(DATA FOR REVIEW begins)

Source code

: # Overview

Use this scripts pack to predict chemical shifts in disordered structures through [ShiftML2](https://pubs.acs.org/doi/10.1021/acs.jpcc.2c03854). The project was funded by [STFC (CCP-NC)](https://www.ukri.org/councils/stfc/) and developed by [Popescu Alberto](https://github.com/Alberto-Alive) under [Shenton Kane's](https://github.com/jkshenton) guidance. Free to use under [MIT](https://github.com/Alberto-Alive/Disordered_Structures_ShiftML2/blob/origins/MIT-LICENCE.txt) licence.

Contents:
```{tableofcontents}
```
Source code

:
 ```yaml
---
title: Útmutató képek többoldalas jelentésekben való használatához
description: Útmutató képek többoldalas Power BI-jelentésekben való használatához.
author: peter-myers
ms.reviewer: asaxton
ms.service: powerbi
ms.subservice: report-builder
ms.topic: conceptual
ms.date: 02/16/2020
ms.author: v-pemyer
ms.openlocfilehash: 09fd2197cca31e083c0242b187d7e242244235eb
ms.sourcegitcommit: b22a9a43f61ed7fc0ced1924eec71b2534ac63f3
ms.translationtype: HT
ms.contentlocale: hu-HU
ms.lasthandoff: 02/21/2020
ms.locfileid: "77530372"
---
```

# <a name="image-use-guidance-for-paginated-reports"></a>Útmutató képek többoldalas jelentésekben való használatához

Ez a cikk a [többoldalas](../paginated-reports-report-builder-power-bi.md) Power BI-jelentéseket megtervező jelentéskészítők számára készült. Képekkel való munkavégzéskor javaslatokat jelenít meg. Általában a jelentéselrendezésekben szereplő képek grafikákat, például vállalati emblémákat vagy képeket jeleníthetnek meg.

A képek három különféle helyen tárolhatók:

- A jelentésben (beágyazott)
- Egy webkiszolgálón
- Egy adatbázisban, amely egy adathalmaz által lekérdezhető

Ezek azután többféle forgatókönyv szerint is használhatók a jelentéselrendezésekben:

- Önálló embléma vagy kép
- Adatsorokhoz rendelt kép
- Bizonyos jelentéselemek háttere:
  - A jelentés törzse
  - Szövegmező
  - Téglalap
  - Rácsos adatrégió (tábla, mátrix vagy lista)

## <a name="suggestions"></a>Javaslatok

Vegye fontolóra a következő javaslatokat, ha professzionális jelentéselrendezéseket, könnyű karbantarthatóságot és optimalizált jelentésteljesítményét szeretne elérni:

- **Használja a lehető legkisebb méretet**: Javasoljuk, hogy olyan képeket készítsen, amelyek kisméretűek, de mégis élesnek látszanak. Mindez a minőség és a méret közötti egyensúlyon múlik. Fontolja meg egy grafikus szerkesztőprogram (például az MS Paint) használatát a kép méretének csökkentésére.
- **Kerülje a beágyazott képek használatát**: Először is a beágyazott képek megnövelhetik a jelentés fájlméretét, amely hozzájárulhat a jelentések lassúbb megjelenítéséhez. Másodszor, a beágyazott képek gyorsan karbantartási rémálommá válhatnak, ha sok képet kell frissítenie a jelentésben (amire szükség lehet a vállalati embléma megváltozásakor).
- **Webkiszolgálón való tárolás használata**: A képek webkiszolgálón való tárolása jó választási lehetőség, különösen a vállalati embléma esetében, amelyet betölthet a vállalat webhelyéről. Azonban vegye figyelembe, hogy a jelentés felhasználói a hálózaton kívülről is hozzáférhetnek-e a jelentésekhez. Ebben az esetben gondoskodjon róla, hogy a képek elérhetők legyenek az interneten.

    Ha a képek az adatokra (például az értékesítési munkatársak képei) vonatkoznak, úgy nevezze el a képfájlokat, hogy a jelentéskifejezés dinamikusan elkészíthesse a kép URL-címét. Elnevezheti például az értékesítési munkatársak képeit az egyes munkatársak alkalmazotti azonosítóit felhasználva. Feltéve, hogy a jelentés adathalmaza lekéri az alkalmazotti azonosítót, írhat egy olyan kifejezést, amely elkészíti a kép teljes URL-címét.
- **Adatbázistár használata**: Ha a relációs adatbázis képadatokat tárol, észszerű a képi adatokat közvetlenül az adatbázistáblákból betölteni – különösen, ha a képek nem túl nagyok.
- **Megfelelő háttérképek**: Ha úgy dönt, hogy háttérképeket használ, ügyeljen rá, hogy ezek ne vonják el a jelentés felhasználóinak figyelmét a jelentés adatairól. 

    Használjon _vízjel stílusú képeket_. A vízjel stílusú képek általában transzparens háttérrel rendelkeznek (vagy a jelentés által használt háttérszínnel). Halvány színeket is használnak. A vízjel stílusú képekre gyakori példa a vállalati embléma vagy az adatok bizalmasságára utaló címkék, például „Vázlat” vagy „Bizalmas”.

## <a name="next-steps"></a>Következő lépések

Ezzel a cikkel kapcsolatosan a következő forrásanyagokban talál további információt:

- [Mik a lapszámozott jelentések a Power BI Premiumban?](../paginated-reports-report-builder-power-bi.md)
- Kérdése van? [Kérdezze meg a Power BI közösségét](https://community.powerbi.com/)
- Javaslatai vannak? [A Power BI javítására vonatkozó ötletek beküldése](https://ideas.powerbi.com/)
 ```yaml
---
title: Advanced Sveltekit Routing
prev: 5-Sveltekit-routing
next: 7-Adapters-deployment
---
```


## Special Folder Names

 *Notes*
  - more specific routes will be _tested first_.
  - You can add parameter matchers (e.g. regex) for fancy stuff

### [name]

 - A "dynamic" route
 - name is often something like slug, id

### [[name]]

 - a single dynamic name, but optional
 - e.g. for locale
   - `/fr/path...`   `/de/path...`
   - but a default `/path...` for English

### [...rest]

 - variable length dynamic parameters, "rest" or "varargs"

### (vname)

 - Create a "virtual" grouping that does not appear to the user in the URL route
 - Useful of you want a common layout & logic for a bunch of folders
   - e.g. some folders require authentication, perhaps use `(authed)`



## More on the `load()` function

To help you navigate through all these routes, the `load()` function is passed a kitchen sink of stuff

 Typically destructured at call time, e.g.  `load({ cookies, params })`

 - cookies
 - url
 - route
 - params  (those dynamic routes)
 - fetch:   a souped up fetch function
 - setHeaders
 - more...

(DATA FOR REVIEW ends)

ASSIGNMENT -
Filter by the word "rest": copy every line of the data that holds it.

RESULT FOR THIS TASK -
### [...rest]
 - variable length dynamic parameters, "rest" or "varargs"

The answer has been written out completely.